- [Records provided]:
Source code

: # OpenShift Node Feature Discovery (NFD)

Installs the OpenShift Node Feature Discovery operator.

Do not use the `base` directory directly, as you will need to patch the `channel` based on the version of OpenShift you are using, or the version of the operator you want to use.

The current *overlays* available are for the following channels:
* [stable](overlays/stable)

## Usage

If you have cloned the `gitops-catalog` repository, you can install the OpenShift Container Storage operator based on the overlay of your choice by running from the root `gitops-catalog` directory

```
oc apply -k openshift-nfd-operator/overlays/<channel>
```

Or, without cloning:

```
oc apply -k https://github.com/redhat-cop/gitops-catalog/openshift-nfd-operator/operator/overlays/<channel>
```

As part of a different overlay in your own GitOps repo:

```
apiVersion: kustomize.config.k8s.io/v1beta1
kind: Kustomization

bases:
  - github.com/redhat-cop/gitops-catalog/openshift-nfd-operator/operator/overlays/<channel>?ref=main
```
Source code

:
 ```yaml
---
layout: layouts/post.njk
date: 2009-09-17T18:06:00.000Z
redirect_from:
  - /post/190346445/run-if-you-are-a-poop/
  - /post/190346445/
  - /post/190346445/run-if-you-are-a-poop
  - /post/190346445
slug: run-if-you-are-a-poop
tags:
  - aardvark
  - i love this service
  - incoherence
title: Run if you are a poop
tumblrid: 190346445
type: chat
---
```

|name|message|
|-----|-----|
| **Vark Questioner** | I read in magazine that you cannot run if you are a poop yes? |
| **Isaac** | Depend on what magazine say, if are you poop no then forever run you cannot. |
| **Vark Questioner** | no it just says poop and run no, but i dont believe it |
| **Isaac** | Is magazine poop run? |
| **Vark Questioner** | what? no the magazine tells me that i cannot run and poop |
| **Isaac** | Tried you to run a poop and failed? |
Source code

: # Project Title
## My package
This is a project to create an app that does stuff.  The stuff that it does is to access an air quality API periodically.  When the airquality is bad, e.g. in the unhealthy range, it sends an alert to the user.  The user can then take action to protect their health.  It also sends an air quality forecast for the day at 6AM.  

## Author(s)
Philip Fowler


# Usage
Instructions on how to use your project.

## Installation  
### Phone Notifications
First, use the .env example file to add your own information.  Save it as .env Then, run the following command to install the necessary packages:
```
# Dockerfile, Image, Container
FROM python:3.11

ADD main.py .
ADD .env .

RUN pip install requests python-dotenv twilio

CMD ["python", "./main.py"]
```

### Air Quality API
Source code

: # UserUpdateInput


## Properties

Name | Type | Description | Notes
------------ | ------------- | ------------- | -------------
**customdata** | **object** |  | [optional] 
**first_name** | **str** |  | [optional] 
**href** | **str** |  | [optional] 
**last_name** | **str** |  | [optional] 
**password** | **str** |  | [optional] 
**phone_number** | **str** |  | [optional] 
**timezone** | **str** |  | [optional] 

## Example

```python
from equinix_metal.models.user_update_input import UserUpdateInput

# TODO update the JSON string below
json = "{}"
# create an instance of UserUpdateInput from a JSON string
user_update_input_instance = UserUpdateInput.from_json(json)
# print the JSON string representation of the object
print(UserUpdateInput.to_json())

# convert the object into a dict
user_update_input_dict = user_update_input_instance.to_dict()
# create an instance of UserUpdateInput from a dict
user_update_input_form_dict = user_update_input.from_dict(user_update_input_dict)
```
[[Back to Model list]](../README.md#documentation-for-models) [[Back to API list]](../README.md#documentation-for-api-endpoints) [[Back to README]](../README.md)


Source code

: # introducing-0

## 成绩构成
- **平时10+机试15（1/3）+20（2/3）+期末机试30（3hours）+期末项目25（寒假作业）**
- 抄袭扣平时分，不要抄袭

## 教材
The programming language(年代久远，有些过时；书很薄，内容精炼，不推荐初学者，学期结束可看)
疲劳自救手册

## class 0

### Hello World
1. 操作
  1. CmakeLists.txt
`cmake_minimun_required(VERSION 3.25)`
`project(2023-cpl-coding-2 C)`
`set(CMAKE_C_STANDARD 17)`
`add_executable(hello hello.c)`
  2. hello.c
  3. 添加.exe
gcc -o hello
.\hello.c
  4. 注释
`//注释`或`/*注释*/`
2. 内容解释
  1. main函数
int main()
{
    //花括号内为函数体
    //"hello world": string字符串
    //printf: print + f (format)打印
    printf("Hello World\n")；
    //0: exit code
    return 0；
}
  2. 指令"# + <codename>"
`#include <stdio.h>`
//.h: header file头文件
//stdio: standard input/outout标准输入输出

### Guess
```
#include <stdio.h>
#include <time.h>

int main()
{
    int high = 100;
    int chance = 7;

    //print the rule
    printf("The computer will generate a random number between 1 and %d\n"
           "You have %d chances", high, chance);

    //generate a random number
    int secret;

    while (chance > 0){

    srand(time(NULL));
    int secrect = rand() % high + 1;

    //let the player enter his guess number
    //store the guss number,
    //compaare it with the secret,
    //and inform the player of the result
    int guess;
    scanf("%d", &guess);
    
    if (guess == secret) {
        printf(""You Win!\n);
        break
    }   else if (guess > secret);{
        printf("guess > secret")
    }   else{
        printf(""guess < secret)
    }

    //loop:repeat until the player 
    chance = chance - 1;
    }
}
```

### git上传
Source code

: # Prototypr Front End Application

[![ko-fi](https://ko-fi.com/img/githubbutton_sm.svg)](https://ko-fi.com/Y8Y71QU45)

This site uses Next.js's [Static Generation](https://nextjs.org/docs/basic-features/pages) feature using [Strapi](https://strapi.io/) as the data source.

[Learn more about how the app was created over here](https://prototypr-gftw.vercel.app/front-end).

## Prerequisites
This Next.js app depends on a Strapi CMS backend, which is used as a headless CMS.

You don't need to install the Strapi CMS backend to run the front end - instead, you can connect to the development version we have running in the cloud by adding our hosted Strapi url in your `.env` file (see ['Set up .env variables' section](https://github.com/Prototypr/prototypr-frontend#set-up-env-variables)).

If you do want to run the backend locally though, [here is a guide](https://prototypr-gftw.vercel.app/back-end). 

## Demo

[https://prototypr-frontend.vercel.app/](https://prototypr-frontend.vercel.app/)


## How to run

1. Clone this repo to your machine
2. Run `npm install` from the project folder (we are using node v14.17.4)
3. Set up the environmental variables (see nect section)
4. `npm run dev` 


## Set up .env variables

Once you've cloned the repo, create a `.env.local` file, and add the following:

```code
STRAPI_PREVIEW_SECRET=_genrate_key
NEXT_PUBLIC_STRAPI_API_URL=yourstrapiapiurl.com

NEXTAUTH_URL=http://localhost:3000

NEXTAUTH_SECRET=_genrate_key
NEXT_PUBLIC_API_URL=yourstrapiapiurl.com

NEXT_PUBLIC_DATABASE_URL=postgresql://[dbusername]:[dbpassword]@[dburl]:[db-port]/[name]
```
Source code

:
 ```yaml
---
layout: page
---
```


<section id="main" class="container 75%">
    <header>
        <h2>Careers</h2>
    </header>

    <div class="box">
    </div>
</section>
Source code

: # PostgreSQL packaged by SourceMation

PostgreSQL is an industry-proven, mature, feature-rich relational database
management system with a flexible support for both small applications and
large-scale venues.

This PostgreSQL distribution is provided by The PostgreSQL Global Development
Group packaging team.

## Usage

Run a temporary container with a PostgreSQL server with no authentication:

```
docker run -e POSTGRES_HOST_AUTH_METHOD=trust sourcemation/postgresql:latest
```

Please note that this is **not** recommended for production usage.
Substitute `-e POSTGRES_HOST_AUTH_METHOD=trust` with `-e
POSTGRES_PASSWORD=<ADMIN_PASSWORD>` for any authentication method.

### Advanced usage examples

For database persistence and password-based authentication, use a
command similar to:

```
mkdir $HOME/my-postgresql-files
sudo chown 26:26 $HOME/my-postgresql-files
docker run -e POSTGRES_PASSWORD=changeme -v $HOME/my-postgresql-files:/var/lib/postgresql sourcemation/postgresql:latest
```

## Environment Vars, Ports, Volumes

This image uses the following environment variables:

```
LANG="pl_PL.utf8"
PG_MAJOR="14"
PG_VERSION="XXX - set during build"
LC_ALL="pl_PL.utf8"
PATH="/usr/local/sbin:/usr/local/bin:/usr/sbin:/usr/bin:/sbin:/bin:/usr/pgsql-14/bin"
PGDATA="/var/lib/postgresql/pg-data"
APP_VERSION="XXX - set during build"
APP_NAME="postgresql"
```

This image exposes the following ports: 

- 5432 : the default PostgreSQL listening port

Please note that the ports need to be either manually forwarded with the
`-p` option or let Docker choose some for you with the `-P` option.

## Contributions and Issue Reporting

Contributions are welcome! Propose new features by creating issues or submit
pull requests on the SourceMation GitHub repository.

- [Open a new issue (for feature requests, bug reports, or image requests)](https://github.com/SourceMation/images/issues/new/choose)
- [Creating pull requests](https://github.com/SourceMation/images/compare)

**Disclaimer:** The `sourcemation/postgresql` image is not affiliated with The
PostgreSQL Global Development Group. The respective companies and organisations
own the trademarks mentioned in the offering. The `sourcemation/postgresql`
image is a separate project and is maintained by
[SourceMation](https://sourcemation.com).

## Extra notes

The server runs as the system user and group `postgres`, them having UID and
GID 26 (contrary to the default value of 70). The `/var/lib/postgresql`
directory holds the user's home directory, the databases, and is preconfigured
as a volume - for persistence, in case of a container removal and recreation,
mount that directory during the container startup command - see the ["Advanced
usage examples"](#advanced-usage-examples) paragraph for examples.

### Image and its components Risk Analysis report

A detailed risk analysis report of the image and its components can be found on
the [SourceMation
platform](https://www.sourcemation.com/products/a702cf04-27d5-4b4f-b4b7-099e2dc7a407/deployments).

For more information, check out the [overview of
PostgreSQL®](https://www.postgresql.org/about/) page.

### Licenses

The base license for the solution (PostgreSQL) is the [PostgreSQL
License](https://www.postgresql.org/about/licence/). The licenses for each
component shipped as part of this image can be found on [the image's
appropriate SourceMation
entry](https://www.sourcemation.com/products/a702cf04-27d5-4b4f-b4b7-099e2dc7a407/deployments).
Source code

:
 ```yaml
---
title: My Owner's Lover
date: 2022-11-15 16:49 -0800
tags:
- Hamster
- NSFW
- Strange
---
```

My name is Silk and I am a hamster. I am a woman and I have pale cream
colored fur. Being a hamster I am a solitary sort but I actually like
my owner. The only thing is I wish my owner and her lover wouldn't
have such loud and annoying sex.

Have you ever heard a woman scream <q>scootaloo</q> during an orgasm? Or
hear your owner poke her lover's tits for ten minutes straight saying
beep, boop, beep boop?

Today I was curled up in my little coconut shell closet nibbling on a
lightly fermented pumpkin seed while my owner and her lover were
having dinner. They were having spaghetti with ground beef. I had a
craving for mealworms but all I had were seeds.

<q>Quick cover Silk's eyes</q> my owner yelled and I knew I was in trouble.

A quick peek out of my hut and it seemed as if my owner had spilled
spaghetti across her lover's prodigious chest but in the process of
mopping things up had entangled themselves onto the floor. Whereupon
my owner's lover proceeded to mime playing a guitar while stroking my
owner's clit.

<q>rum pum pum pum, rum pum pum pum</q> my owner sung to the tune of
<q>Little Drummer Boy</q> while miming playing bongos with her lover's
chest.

- [Task prompt]: Your answer should be one number: how many lines above contain "magazine".

- [Exercise solution]: 4